WORK INSTRUCTION:
Tally the lines of the records below that include the word "Windows", and write down only that tally.

ENTRIES PROVIDED:
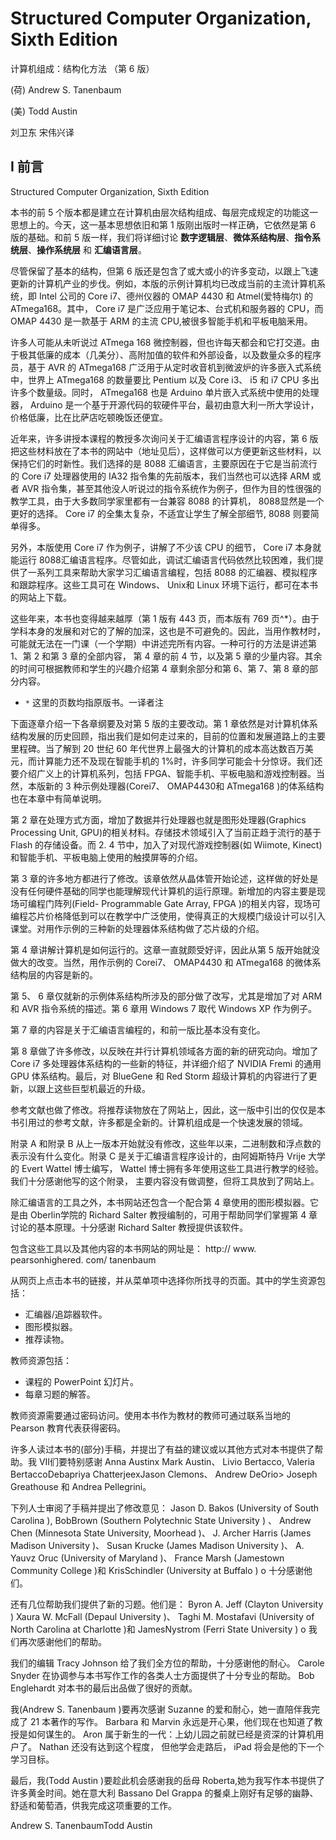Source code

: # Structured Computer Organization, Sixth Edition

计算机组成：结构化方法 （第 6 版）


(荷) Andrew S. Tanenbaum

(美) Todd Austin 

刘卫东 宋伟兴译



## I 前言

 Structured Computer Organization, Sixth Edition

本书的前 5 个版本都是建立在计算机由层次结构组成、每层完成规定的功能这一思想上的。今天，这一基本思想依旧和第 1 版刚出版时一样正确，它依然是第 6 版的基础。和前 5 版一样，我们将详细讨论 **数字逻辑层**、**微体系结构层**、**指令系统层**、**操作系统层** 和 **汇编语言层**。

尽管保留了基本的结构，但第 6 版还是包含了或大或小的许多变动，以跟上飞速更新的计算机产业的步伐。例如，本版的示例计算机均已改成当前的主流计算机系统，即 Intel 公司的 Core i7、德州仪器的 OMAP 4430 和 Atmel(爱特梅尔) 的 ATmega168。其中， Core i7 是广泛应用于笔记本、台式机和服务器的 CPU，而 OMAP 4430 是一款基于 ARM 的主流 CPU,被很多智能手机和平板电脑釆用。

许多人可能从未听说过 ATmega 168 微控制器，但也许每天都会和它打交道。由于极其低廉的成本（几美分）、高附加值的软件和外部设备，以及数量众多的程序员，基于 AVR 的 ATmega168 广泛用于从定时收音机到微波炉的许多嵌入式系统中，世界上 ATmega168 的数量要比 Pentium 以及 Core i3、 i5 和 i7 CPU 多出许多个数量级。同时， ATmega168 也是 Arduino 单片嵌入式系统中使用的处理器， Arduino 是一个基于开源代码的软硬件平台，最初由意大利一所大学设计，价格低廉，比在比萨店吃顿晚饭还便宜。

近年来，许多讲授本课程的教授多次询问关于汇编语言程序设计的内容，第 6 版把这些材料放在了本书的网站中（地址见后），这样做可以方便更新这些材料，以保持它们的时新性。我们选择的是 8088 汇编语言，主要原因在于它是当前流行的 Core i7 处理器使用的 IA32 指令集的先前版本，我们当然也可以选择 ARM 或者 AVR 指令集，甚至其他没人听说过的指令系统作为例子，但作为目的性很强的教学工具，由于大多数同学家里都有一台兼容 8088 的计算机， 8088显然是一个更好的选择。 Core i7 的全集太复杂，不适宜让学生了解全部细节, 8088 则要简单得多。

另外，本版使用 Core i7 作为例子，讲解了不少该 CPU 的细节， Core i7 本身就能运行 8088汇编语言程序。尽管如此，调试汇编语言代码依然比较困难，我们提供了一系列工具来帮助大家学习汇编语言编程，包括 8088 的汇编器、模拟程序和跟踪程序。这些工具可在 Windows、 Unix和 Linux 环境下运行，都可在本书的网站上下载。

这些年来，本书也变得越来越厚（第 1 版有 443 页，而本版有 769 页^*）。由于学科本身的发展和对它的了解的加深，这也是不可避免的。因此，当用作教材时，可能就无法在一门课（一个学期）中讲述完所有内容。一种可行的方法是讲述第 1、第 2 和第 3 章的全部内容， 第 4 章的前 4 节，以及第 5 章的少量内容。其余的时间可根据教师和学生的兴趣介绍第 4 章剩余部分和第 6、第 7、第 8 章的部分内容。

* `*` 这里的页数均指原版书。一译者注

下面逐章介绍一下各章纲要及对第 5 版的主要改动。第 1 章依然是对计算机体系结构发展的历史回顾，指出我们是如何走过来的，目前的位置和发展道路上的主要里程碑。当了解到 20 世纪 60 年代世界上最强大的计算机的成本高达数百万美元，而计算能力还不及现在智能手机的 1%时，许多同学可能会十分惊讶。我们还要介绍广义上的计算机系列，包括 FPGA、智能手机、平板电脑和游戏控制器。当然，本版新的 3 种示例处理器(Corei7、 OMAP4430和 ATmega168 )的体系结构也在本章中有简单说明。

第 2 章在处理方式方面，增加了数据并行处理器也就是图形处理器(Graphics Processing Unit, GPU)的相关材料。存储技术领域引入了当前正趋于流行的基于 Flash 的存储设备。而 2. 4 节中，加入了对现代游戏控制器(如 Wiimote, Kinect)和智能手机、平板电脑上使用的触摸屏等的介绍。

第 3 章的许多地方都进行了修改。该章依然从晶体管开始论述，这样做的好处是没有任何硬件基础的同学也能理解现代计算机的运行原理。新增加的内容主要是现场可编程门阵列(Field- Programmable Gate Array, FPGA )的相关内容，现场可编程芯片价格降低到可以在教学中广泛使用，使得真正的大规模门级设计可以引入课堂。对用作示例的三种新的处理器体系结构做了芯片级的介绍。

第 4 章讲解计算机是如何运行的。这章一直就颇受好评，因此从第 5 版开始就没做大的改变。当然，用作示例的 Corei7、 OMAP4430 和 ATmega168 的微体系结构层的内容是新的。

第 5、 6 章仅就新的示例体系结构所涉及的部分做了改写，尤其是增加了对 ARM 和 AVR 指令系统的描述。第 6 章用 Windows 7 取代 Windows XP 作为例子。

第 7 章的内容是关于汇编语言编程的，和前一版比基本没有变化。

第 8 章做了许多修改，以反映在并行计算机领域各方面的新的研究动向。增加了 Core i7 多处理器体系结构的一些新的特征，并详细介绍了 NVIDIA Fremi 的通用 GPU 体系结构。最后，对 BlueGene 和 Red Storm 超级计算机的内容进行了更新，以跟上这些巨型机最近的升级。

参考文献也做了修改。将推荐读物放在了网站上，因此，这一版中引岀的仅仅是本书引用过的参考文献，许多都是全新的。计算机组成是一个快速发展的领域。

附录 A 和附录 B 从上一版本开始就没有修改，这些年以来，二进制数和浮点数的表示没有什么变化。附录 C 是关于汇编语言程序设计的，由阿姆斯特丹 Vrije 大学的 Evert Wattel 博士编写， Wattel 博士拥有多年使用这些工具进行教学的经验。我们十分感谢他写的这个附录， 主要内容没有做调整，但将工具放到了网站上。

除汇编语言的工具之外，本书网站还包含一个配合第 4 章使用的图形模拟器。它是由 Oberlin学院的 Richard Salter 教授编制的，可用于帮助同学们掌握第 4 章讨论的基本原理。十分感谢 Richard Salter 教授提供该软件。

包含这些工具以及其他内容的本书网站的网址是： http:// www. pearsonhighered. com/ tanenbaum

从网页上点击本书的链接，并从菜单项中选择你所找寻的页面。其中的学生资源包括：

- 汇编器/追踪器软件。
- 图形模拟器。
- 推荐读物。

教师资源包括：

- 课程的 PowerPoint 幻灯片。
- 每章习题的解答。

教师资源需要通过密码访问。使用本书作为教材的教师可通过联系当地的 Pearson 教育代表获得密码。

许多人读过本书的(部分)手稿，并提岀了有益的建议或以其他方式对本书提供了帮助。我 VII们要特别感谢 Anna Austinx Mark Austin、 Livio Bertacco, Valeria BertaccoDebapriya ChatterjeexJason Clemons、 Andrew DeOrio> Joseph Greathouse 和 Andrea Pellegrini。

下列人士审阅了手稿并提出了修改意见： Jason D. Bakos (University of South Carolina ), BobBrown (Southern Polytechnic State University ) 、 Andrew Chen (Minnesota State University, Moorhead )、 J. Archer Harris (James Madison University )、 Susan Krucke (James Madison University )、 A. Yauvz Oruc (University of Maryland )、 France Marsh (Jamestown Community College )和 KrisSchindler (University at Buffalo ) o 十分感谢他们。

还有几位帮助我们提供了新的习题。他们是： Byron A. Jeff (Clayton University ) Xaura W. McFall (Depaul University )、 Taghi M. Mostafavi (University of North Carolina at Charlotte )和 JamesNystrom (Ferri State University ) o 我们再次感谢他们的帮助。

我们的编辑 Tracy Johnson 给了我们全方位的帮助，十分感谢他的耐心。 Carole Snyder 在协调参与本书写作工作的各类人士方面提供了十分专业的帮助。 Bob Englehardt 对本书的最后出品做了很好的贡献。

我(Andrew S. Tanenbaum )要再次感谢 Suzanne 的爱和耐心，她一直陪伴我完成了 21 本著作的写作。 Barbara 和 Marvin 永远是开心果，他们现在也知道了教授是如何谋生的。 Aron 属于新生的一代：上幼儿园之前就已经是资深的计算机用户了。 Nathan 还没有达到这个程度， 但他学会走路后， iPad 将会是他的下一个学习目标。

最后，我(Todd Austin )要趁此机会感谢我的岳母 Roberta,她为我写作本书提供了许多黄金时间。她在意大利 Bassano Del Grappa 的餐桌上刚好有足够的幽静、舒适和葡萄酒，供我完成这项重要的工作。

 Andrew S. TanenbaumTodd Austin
--
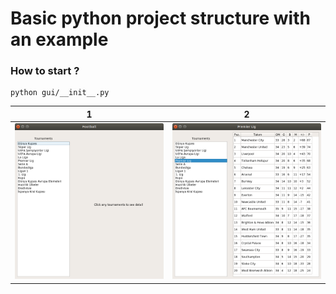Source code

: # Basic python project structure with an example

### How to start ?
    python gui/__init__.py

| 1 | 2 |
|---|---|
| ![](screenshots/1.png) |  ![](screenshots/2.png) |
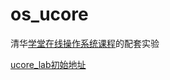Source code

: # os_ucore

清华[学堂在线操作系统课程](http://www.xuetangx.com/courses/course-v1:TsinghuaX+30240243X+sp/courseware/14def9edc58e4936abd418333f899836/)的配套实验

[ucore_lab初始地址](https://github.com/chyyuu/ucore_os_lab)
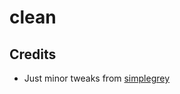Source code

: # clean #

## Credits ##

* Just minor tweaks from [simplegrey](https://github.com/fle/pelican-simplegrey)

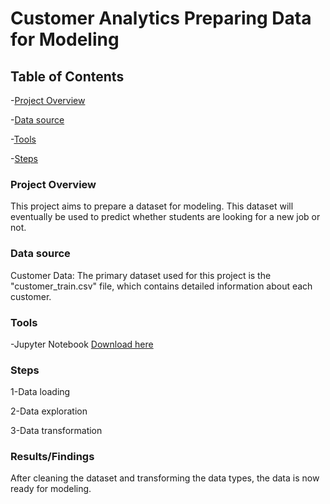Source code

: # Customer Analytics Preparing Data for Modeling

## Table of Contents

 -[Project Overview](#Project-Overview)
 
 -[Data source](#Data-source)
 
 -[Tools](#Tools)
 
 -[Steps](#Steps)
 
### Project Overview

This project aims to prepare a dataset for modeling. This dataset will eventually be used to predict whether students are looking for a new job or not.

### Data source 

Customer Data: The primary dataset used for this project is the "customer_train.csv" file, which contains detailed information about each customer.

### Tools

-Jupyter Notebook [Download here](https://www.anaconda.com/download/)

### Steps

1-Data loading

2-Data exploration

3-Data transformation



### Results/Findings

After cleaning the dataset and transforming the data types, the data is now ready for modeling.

TASK SOLUTION:
2